Nesse pântano de conceitos em que vivemos, é digno de nota que até Umberto Eco, logo ele, professor de semiótica, tenha confundindo alhos com bugalhos numa conferência que proferiu, creio que em 1995, na Columbia University, depois transformada em livro (“O Fascismo Eterno”, devidamente relançado, pós-Trump, em vários países). O italiano afirmou que o termo “fascismo” seria bastante adaptável porque podemos retirar algumas características de um regime fascista e ele permanecerá tão fascista quanto era antes. Eco fornece, assim, uma lista de características do “fascismo eterno” e nos assegura de que qualquer uma delas já cria uma “nebulosa fascista”. O “culto à tradição”, por exemplo, ou “o apelo às classes médias frustradas”. Notaram? Um conservador tradicionalista será ipso facto fascista.
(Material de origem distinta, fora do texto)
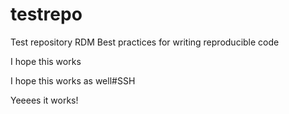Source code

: # testrepo
Test repository RDM Best practices for writing reproducible code

I hope this works

I hope this works as well#SSH

Yeeees it works!
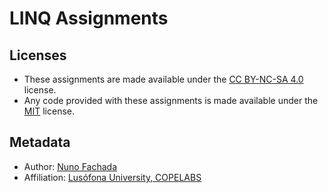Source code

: <!--
LINQ Assignments 2019-2024 (c) by Nuno Fachada

These assignments are licensed under a
Creative Commons Attribution-NonCommercial-ShareAlike 4.0 International License.

You should have received a copy of the license along with this
work. If not, see <http://creativecommons.org/licenses/by-nc-sa/4.0/>.
-->

# LINQ Assignments



## Licenses

* These assignments are made available under the [CC BY-NC-SA 4.0] license.
* Any code provided with these assignments is made available under the [MIT]
  license.

## Metadata

* Author: [Nuno Fachada]
* Affiliation: [Lusófona University, COPELABS][ULHT]

[CC BY-NC-SA 4.0]:https://creativecommons.org/licenses/by-nc-sa/4.0/
[MIT]:http://opensource.org/licenses/MIT
[Nuno Fachada]:https://github.com/nunofachada
[ULHT]:https://www.ulusofona.pt/
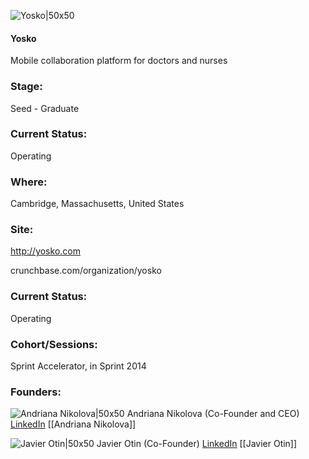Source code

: 

![Yosko|50x50](https://apimg.techstars.com/connect/images/image_files/575730fca93e9f21ce000097/original/yosko_rtp.jpg)

#### Yosko
Mobile collaboration platform for doctors and nurses

### Stage: 
Seed - Graduate 

### Current Status: 
Operating

### Where:
Cambridge, Massachusetts, United States

### Site:
http://yosko.com



crunchbase.com/organization/yosko

### Current Status: 
Operating

### Cohort/Sessions: 
Sprint Accelerator, in Sprint 2014

### Founders: 

![Andriana Nikolova|50x50](https://apimg.techstars.com/connect/images/image_files/5384/acc2/6a32/fda5/ef00/0003/original/Profile_picture.jpg) Andriana Nikolova (Co-Founder and CEO) [LinkedIn](https://linkedin.com/in/andriana-nikolova-md-37547b43) [[Andriana Nikolova]]

![Javier Otin|50x50](https://apimg.techstars.com/connect/images/image_files/56e1c71da93e9fcae1000001/original/Yosko_Javier_Otin_pic.jpg) Javier Otin (Co-Founder) [LinkedIn](https://linkedin.com/in/javierotin) [[Javier Otin]]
Uma crise econômica real, que gere frustrações reais na classe média, será utilizada por líderes fascistas com fins autoritários e divisivos. E o italiano, homem de seu tempo, não se esquece de Freud: os “jogos de guerra fascistas” se devem, escreve ele, a uma invidia penis permanente. Como Eco desenvolve as características que cita com exemplos quase sempre patológicos, é fácil imaginar o leitor impressionável encontrando ecos — digamos assim — fascistas em qualquer governo ou maluco de esquina. Para nos convencer dessa estranha tese, Eco, claro, logo de cara dá uma carteirada ocular: ele esteve lá, na Itália de Mussolini — uma forma não muito sutil de dizer que sabe mais.
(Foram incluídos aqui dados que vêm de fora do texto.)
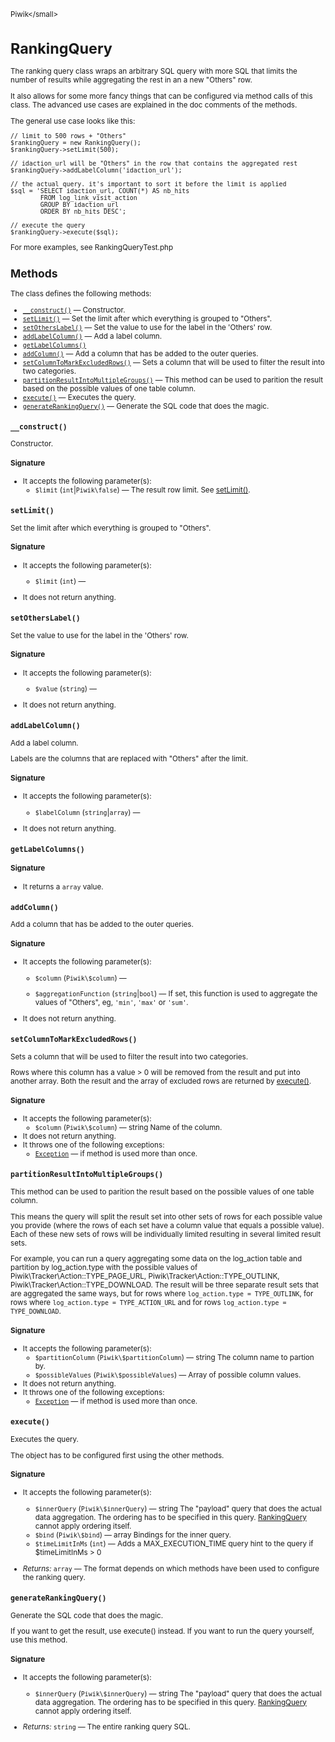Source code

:<small>Piwik\</small>

RankingQuery
============

The ranking query class wraps an arbitrary SQL query with more SQL that limits the number of results while aggregating the rest in an a new "Others" row.

It also
allows for some more fancy things that can be configured via method calls of this
class. The advanced use cases are explained in the doc comments of the methods.

The general use case looks like this:

    // limit to 500 rows + "Others"
    $rankingQuery = new RankingQuery();
    $rankingQuery->setLimit(500);

    // idaction_url will be "Others" in the row that contains the aggregated rest
    $rankingQuery->addLabelColumn('idaction_url');

    // the actual query. it's important to sort it before the limit is applied
    $sql = 'SELECT idaction_url, COUNT(*) AS nb_hits
            FROM log_link_visit_action
            GROUP BY idaction_url
            ORDER BY nb_hits DESC';

    // execute the query
    $rankingQuery->execute($sql);

For more examples, see RankingQueryTest.php

Methods
-------

The class defines the following methods:

- [`__construct()`](#__construct) &mdash; Constructor.
- [`setLimit()`](#setlimit) &mdash; Set the limit after which everything is grouped to "Others".
- [`setOthersLabel()`](#setotherslabel) &mdash; Set the value to use for the label in the 'Others' row.
- [`addLabelColumn()`](#addlabelcolumn) &mdash; Add a label column.
- [`getLabelColumns()`](#getlabelcolumns)
- [`addColumn()`](#addcolumn) &mdash; Add a column that has be added to the outer queries.
- [`setColumnToMarkExcludedRows()`](#setcolumntomarkexcludedrows) &mdash; Sets a column that will be used to filter the result into two categories.
- [`partitionResultIntoMultipleGroups()`](#partitionresultintomultiplegroups) &mdash; This method can be used to parition the result based on the possible values of one table column.
- [`execute()`](#execute) &mdash; Executes the query.
- [`generateRankingQuery()`](#generaterankingquery) &mdash; Generate the SQL code that does the magic.

<a name="__construct" id="__construct"></a>
<a name="__construct" id="__construct"></a>
### `__construct()`

Constructor.

#### Signature

-  It accepts the following parameter(s):
    - `$limit` (`int`|`Piwik\false`) &mdash;
       The result row limit. See [setLimit()](/api-reference/Piwik/RankingQuery#setlimit).

<a name="setlimit" id="setlimit"></a>
<a name="setLimit" id="setLimit"></a>
### `setLimit()`

Set the limit after which everything is grouped to "Others".

#### Signature

-  It accepts the following parameter(s):
    - `$limit` (`int`) &mdash;
      
- It does not return anything.

<a name="setotherslabel" id="setotherslabel"></a>
<a name="setOthersLabel" id="setOthersLabel"></a>
### `setOthersLabel()`

Set the value to use for the label in the 'Others' row.

#### Signature

-  It accepts the following parameter(s):
    - `$value` (`string`) &mdash;
      
- It does not return anything.

<a name="addlabelcolumn" id="addlabelcolumn"></a>
<a name="addLabelColumn" id="addLabelColumn"></a>
### `addLabelColumn()`

Add a label column.

Labels are the columns that are replaced with "Others" after the limit.

#### Signature

-  It accepts the following parameter(s):
    - `$labelColumn` (`string`|`array`) &mdash;
      
- It does not return anything.

<a name="getlabelcolumns" id="getlabelcolumns"></a>
<a name="getLabelColumns" id="getLabelColumns"></a>
### `getLabelColumns()`

#### Signature

- It returns a `array` value.

<a name="addcolumn" id="addcolumn"></a>
<a name="addColumn" id="addColumn"></a>
### `addColumn()`

Add a column that has be added to the outer queries.

#### Signature

-  It accepts the following parameter(s):
    - `$column` (`Piwik\$column`) &mdash;
      
    - `$aggregationFunction` (`string`|`bool`) &mdash;
       If set, this function is used to aggregate the values of "Others", eg, `'min'`, `'max'` or `'sum'`.
- It does not return anything.

<a name="setcolumntomarkexcludedrows" id="setcolumntomarkexcludedrows"></a>
<a name="setColumnToMarkExcludedRows" id="setColumnToMarkExcludedRows"></a>
### `setColumnToMarkExcludedRows()`

Sets a column that will be used to filter the result into two categories.

Rows where this column has a value > 0 will be removed from the result and put
into another array. Both the result and the array of excluded rows are returned
by [execute()](/api-reference/Piwik/RankingQuery#execute).

#### Signature

-  It accepts the following parameter(s):
    - `$column` (`Piwik\$column`) &mdash;
       string Name of the column.
- It does not return anything.
- It throws one of the following exceptions:
    - [`Exception`](http://php.net/class.Exception) &mdash; if method is used more than once.

<a name="partitionresultintomultiplegroups" id="partitionresultintomultiplegroups"></a>
<a name="partitionResultIntoMultipleGroups" id="partitionResultIntoMultipleGroups"></a>
### `partitionResultIntoMultipleGroups()`

This method can be used to parition the result based on the possible values of one table column.

This means the query will split the result set into other sets of rows
for each possible value you provide (where the rows of each set have a column value
that equals a possible value). Each of these new sets of rows will be individually
limited resulting in several limited result sets.

For example, you can run a query aggregating some data on the log_action table and
partition by log_action.type with the possible values of Piwik\Tracker\Action::TYPE\_PAGE\_URL,
Piwik\Tracker\Action::TYPE\_OUTLINK, Piwik\Tracker\Action::TYPE\_DOWNLOAD.
The result will be three separate result sets that are aggregated the same ways, but for rows
where `log_action.type = TYPE_OUTLINK`, for rows where `log_action.type = TYPE_ACTION_URL` and for
rows `log_action.type = TYPE_DOWNLOAD`.

#### Signature

-  It accepts the following parameter(s):
    - `$partitionColumn` (`Piwik\$partitionColumn`) &mdash;
       string The column name to partion by.
    - `$possibleValues` (`Piwik\$possibleValues`) &mdash;
       Array of possible column values.
- It does not return anything.
- It throws one of the following exceptions:
    - [`Exception`](http://php.net/class.Exception) &mdash; if method is used more than once.

<a name="execute" id="execute"></a>
<a name="execute" id="execute"></a>
### `execute()`

Executes the query.

The object has to be configured first using the other methods.

#### Signature

-  It accepts the following parameter(s):
    - `$innerQuery` (`Piwik\$innerQuery`) &mdash;
       string  The "payload" query that does the actual data aggregation. The ordering has to be specified in this query. [RankingQuery](/api-reference/Piwik/RankingQuery) cannot apply ordering itself.
    - `$bind` (`Piwik\$bind`) &mdash;
       array         Bindings for the inner query.
    - `$timeLimitInMs` (`int`) &mdash;
       Adds a MAX_EXECUTION_TIME query hint to the query if $timeLimitInMs > 0

- *Returns:*  `array` &mdash;
    The format depends on which methods have been used to configure the ranking query.

<a name="generaterankingquery" id="generaterankingquery"></a>
<a name="generateRankingQuery" id="generateRankingQuery"></a>
### `generateRankingQuery()`

Generate the SQL code that does the magic.

If you want to get the result, use execute() instead. If you want to run the query
yourself, use this method.

#### Signature

-  It accepts the following parameter(s):
    - `$innerQuery` (`Piwik\$innerQuery`) &mdash;
       string  The "payload" query that does the actual data aggregation. The ordering has to be specified in this query. [RankingQuery](/api-reference/Piwik/RankingQuery) cannot apply ordering itself.

- *Returns:*  `string` &mdash;
    The entire ranking query SQL.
O historiador Emilio Gentile, em “Chi è Fascista”, contrapõe-se a Umberto Eco. Na tradução espanhola: “Introducir la eternidad en la historia humana, atribuir la eternidad a un fenómeno histórico, aun con las mejores intenciones, implica una grave distorción del conocimiento histórico. Sin considerar, además, que este atributo de eternidad se ha reservado solo para el fascismo, porque no circulan tesis sobre el ‘jacobinismo eterno’, el ‘liberalismo eterno’, el ‘nacionalismo eterno’, el ‘socialismo eterno’, el ‘bolchevismo eterno’, el ‘anarquismo eterno’, etcétera. En realidad, la tesis del eterno retorno del fascismo se basa en la utilización de analogías, que por lo general solo producen falsificaciones del conocimiento histórico”. E dá o xeque: “Si existe un fascismo que vuelve perpetuamente, esto quiete decir que el antifascismo está destinado a una continua derrota”.

Desviei-me? Desviei-me. É hora de voltar à vereda principal do livro de Idelber Avelar.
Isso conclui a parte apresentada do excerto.